## Exercise
Where a line of the records contains the word "about", show that line.
>>
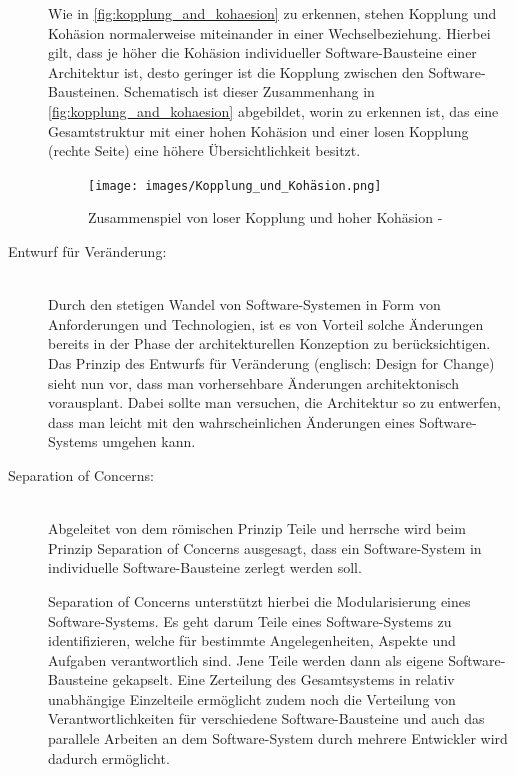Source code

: \begin{description}
    Wie in \autoref{fig:kopplung_and_kohaesion} zu erkennen, stehen Kopplung und Kohäsion normalerweise miteinander in einer Wechselbeziehung. Hierbei gilt, dass je höher die Kohäsion individueller Software-Bausteine einer Architektur ist, desto geringer ist die Kopplung zwischen den Software-Bausteinen. Schematisch ist dieser Zusammenhang in \autoref{fig:kopplung_and_kohaesion} abgebildet, worin zu erkennen ist, das eine Gesamtstruktur mit einer hohen Kohäsion und einer losen Kopplung (rechte Seite) eine höhere Übersichtlichkeit besitzt.

    \begin{figure}[H]
        \centering
        \texttt{[image: images/Kopplung\_und\_Kohäsion.png]}
        \caption{Zusammenspiel von loser Kopplung und hoher Kohäsion - \cite{Vogel.2009}}
        \label{fig:kopplung_and_kohaesion}
    \end{figure}

    \item[Entwurf für Veränderung:]\hfill \\
    Durch den stetigen Wandel von Software-Systemen in Form von Anforderungen und Technologien, ist es von Vorteil solche Änderungen bereits in der Phase der architekturellen Konzeption zu berücksichtigen. Das Prinzip des Entwurfs für Veränderung (englisch: Design for Change) sieht nun vor, dass man vorhersehbare Änderungen architektonisch vorausplant. Dabei sollte man versuchen, die Architektur so zu entwerfen, dass man leicht mit den wahrscheinlichen Änderungen eines Software-Systems umgehen kann.

    \item[Separation of Concerns:]\hfill \\
    Abgeleitet von dem römischen Prinzip \glqq Teile und herrsche\grqq{} wird beim Prinzip Separation of Concerns ausgesagt, dass ein Software-System in individuelle Software-Bausteine zerlegt werden soll.

    Separation of Concerns unterstützt hierbei die Modularisierung eines Software-Systems. Es geht darum Teile eines Software-Systems zu identifizieren, welche für bestimmte Angelegenheiten, Aspekte und Aufgaben verantwortlich sind. Jene Teile werden dann als eigene Software-Bausteine gekapselt. Eine Zerteilung des Gesamtsystems in relativ unabhängige Einzelteile ermöglicht zudem noch die Verteilung von Verantwortlichkeiten für verschiedene Software-Bausteine und auch das parallele Arbeiten an dem Software-System durch mehrere Entwickler wird dadurch ermöglicht.


\end{description}
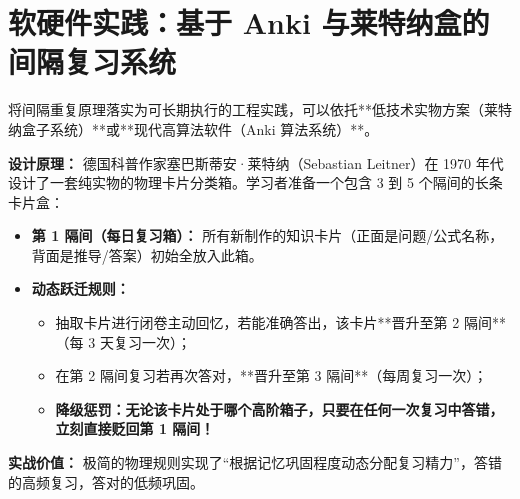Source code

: \documentclass[12pt,a4paper,openany]{ctexbook}
\begin{document}
\section{软硬件实践：基于 Anki 与莱特纳盒的间隔复习系统}

将间隔重复原理落实为可长期执行的工程实践，可以依托**低技术实物方案（莱特纳盒子系统）**或**现代高算法软件（Anki 算法系统）**。

\begin{casebox}
\textbf{设计原理：} 
德国科普作家塞巴斯蒂安·莱特纳（Sebastian Leitner）在 1970 年代设计了一套纯实物的物理卡片分类箱。学习者准备一个包含 3 到 5 个隔间的长条卡片盒：
\begin{itemize}
    \item \textbf{第 1 隔间（每日复习箱）：} 所有新制作的知识卡片（正面是问题/公式名称，背面是推导/答案）初始全放入此箱。
    \item \textbf{动态跃迁规则：}
    \begin{itemize}
        \item 抽取卡片进行闭卷主动回忆，若能准确答出，该卡片**晋升至第 2 隔间**（每 3 天复习一次）；
        \item 在第 2 隔间复习若再次答对，**晋升至第 3 隔间**（每周复习一次）；
        \item \textbf{降级惩罚：无论该卡片处于哪个高阶箱子，只要在任何一次复习中答错，立刻直接贬回第 1 隔间！}
    \end{itemize}
\end{itemize}
\textbf{实战价值：} 极简的物理规则实现了“根据记忆巩固程度动态分配复习精力”，答错的高频复习，答对的低频巩固。
\end{casebox}
\end{document}

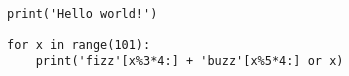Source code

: \documentclass[UTF8]{ctexart}
\begin{document}
\lstinline[style = python]|print('Hello world!')|
\begin{lstlisting}[style = python]
for x in range(101):
    print('fizz'[x%3*4:] + 'buzz'[x%5*4:] or x)
\end{lstlisting}
\end{document}
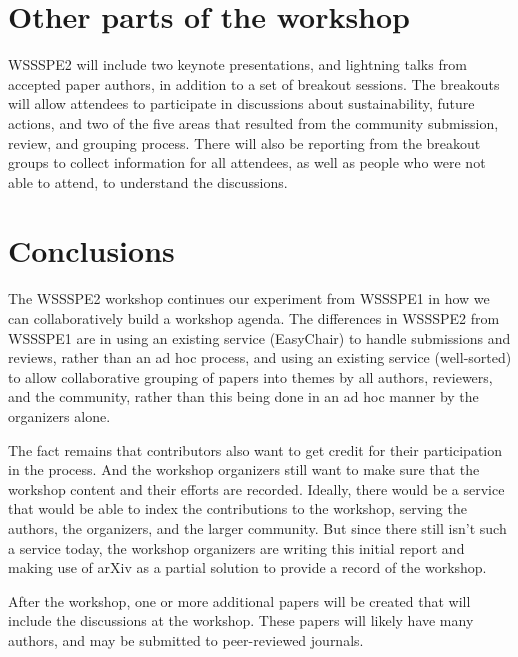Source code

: \documentclass[11pt, oneside]{amsart}
\begin{document}
\section{Other parts of the workshop}

WSSSPE2 will include two keynote presentations, and lightning talks from accepted paper authors, in addition to a set of breakout sessions.  The breakouts will allow attendees to participate in discussions about sustainability, future actions, and two of the five areas that resulted from the community submission, review, and grouping process.  There will also be reporting from the breakout groups to collect information for all attendees, as well as people who were not able to attend, to understand the discussions.
 
\section{Conclusions}

The WSSSPE2 workshop continues our experiment from WSSSPE1 in how we can collaboratively build a workshop agenda.  The differences in WSSSPE2 from WSSSPE1 are in using an existing service (EasyChair) to handle submissions and reviews, rather than an ad hoc process, and using an existing service (well-sorted) to allow collaborative grouping of papers into themes by all authors, reviewers, and the community, rather than this being done in an ad hoc manner by the organizers alone.

The fact remains that contributors also want to get credit for their participation in the process.  And the workshop organizers still want to make sure that the workshop content and their efforts are recorded.  Ideally, there would be a service that would be able to index the contributions to the workshop, serving the authors, the organizers, and the larger community.  But since there still isn't such a service today, the workshop organizers are writing this initial report and making use of arXiv as a partial solution to provide a record of the workshop.

After the workshop, one or more additional papers will be created that will include the discussions at the workshop.  These papers will likely have many authors, and may be submitted to peer-reviewed journals.




\end{document}
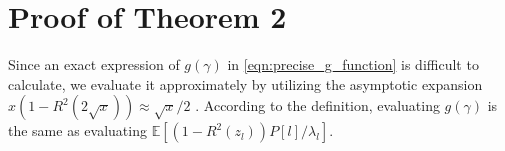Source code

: \documentclass[journal,twocolumn]{IEEEtran}
\theoremstyle{nonumberplain}
\begin{document}
\section{Proof of \textbf{Theorem 2}}
\label{Proof of Theorem 2}
    Since an exact expression of $g(\gamma)$ in \eqref{eqn:precise_g_function} is difficult to calculate, we evaluate it approximately by utilizing the asymptotic expansion $x(1-R^2(2\sqrt{x})) \approx \sqrt{x}/2$ \cite{silverman1972special}. According to the definition, evaluating $g(\gamma)$ is the same as evaluating $\mathbb{E}[(1-R^2(z_l))P[l]/\lambda_l]$. 
\end{document}
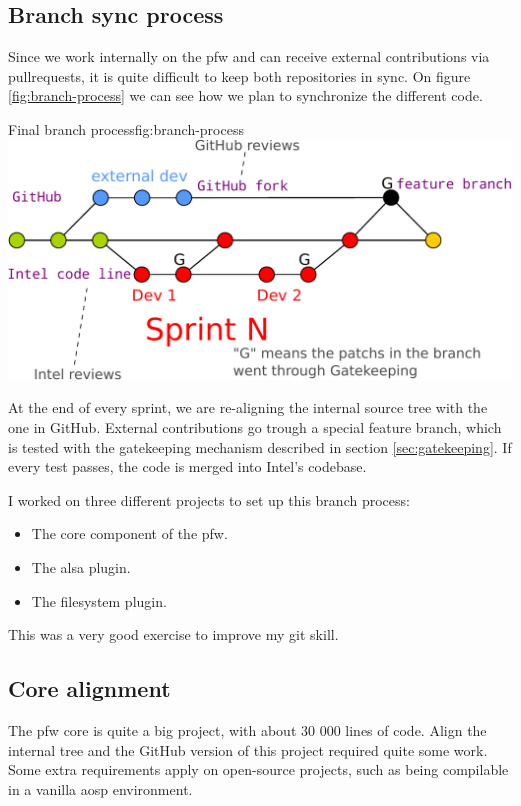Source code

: \subsection{Branch sync process}\label{sec:syncProcess}
Since we work internally on the \gls{pfw} and can receive external contributions via \gls{pullrequests},
it is quite difficult to keep both repositories in sync.
On figure \ref{fig:branch-process} we can see how we plan to synchronize the different code.

\begin{figureGraphics}{Final branch process}{fig:branch-process}
    \includegraphics[width=\textwidth]{./src/img/branches-process-crop.pdf}
\end{figureGraphics}
At the end of every sprint, we are re-aligning the internal source tree with the one in \gls{GitHub}.
External contributions go trough a special feature branch, which is tested with the gatekeeping mechanism described in section \ref{sec:gatekeeping}.
If every test passes, the code is merged into Intel's codebase.

I worked on three different projects to set up this branch process:
\begin{itemize}
    \item The core component of the \gls{pfw}.
    \item The \gls{alsa} plugin.
    \item The filesystem plugin.
\end{itemize}

This was a very good exercise to improve my \gls{git} skill.

\subsection{Core alignment}
The \gls{pfw} core is quite a big project, with about 30 000 lines of code.
Align the internal tree and the \gls{GitHub} version of this project required quite some work.
Some extra requirements apply on open-source projects, such as being compilable in a vanilla \gls{aosp} environment.

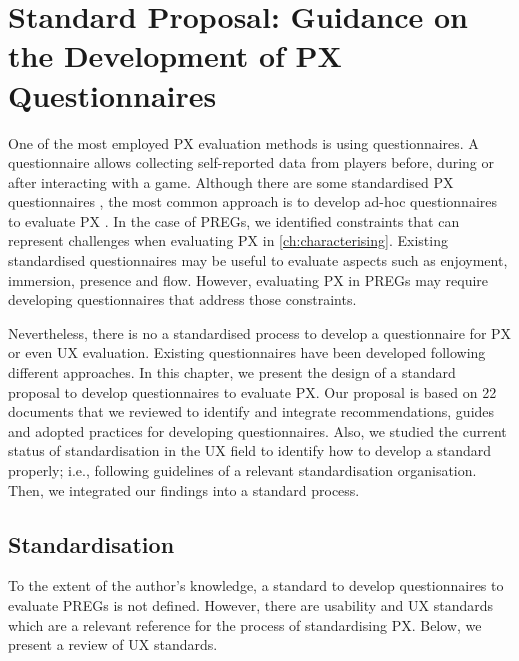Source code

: \chapter{Standard Proposal: Guidance on the Development of PX Questionnaires}
\label{ch:questionnaire}

% 
One of the most employed \ac{PX} evaluation methods is using questionnaires. A questionnaire allows collecting self-reported data from players before, during or after interacting with a game. Although there are some standardised \ac{PX} questionnaires \autocite{denisova_convergence_2016,VandenAbeele2016,Calvillo-Gamez2015,Brockmyer2009,Poels2008,DeKort2007,Vorderer2004}, the most common approach is to develop ad-hoc questionnaires to evaluate \ac{PX} \autocite{Yanez-Gomez2017}. In the case of \acp{PREG}, we identified constraints that can represent challenges when evaluating \ac{PX} in \autoref{ch:characterising}. Existing standardised questionnaires may be useful to evaluate aspects such as enjoyment, immersion, presence and flow. However, evaluating \ac{PX} in \acp{PREG} may require developing questionnaires that address those constraints.

Nevertheless, there is no a standardised process to develop a questionnaire for \ac{PX} or even \ac{UX} evaluation. Existing questionnaires have been developed following different approaches. In this chapter, we present the design of a standard proposal to develop questionnaires to evaluate \ac{PX}. Our proposal is based on 22 documents that we reviewed to identify and integrate recommendations, guides and adopted practices for developing questionnaires. Also, we studied the current status of standardisation in the \ac{UX} field to identify how to develop a standard properly; i.e., following guidelines of a relevant standardisation organisation. Then, we integrated our findings into a standard process.

\section{Standardisation} %
\label{sec:standardisation}
To the extent of the author's knowledge, a standard to develop questionnaires to evaluate \acp{PREG} is not defined. However, there are usability and \ac{UX} standards which are a relevant reference for the process of standardising \ac{PX}. Below, we present a review of \ac{UX} standards.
<<
## Written response
WSSSPE2 will include two keynote presentations, and lightning talks from accepted paper authors, in addition to a set of breakout sessions.  The breakouts will allow attendees to participate in discussions about sustainability, future actions, and two of the five areas that resulted from the community submission, review, and grouping process.  There will also be reporting from the breakout groups to collect information for all attendees, as well as people who were not able to attend, to understand the discussions.
The \gls{pfw} core is quite a big project, with about 30 000 lines of code.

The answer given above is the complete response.